--- About this exercise ---
Below are the records. Reproduce the line that contains "题外话：**<font co" and every line after it to the end, exactly and alone.

--- Data to use ---
- - - - -
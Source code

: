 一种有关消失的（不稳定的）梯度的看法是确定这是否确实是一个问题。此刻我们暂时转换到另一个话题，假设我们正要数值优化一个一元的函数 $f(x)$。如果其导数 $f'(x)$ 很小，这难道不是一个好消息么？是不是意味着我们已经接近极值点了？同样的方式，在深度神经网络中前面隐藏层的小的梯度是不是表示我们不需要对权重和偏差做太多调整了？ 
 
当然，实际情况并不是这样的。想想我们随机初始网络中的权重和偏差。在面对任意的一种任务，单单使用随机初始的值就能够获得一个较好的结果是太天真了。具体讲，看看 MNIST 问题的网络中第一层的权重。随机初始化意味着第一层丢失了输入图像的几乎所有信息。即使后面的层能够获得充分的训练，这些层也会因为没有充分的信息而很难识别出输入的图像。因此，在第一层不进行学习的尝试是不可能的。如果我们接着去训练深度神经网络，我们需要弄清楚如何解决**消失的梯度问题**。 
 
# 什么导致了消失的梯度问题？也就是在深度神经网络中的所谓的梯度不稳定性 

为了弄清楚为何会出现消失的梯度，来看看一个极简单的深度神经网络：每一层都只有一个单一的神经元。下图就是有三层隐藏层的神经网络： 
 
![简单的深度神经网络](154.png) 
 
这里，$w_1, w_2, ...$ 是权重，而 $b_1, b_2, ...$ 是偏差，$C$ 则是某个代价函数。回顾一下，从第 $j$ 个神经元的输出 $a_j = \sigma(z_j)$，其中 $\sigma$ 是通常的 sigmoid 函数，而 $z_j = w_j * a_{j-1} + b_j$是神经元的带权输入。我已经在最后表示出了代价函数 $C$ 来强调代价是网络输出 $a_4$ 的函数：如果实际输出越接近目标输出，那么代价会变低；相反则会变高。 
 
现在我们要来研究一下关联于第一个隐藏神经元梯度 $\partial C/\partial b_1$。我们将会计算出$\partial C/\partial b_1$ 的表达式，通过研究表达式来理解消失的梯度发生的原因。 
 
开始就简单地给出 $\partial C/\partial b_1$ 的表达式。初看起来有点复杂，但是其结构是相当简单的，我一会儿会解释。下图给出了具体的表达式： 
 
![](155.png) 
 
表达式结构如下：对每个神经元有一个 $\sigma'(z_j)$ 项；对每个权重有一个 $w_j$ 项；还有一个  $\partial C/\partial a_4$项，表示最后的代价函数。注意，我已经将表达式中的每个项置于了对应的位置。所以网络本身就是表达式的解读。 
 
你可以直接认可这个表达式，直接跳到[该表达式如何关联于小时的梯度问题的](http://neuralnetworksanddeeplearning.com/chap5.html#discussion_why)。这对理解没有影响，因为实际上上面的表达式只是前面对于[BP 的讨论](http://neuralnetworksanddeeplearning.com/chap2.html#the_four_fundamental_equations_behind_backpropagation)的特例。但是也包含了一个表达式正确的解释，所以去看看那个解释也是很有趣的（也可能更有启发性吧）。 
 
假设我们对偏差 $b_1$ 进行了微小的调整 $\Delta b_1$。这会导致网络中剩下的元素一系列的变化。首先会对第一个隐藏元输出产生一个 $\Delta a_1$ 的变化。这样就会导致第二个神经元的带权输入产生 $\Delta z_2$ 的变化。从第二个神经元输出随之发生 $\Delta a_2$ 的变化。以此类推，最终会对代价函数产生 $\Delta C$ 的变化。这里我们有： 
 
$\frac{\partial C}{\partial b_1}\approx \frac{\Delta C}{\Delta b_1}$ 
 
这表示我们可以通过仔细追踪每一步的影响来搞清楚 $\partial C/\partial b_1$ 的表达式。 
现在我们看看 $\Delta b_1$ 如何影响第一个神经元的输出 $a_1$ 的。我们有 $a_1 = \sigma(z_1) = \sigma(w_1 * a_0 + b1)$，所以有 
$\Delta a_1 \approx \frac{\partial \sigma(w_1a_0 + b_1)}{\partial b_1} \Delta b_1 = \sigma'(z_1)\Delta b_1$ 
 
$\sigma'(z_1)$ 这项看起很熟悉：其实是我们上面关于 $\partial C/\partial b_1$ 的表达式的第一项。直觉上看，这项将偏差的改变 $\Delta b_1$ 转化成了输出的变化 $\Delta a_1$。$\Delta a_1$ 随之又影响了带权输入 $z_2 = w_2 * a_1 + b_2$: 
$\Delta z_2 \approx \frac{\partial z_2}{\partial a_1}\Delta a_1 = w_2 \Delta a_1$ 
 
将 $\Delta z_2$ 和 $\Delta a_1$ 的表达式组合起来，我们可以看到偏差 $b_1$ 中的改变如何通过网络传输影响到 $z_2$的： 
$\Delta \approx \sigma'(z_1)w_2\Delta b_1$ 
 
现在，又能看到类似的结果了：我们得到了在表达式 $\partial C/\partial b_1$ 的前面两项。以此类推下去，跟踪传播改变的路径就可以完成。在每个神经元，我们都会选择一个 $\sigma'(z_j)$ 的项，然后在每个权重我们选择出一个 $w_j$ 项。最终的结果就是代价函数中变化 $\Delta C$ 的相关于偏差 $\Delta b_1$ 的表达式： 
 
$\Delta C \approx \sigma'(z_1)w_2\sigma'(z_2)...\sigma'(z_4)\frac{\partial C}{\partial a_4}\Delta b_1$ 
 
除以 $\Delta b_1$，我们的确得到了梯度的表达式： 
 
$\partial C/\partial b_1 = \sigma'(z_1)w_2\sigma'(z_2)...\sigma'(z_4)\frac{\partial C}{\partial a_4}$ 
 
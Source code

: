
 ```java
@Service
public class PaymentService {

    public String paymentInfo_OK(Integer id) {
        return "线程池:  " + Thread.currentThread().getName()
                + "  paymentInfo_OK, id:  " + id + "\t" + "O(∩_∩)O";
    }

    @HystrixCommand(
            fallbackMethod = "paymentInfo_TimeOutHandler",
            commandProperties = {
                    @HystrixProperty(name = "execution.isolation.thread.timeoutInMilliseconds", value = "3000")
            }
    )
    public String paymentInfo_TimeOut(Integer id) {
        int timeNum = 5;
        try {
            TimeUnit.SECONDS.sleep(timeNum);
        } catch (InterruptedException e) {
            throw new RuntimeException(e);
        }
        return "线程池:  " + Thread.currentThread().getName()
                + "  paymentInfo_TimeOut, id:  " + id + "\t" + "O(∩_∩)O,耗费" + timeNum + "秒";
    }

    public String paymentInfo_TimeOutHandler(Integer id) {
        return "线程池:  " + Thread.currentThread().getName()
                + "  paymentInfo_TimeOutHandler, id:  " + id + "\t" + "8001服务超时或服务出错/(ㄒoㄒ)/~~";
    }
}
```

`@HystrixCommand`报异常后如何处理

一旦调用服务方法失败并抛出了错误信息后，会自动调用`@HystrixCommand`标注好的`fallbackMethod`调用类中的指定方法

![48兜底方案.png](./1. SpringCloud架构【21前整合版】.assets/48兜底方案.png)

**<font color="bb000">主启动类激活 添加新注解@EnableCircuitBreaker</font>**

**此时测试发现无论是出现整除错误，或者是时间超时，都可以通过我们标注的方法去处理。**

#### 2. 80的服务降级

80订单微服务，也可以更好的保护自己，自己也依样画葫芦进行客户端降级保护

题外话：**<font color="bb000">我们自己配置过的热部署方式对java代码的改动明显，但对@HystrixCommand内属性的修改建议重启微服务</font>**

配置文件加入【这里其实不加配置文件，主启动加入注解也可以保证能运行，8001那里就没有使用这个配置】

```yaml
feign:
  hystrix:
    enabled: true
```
- - - - -
--- Problem solution ---
题外话：**<font color="bb000">我们自己配置过的热部署方式对java代码的改动明显，但对@HystrixCommand内属性的修改建议重启微服务</font>**

配置文件加入【这里其实不加配置文件，主启动加入注解也可以保证能运行，8001那里就没有使用这个配置】

```yaml
feign:
  hystrix:
    enabled: true
```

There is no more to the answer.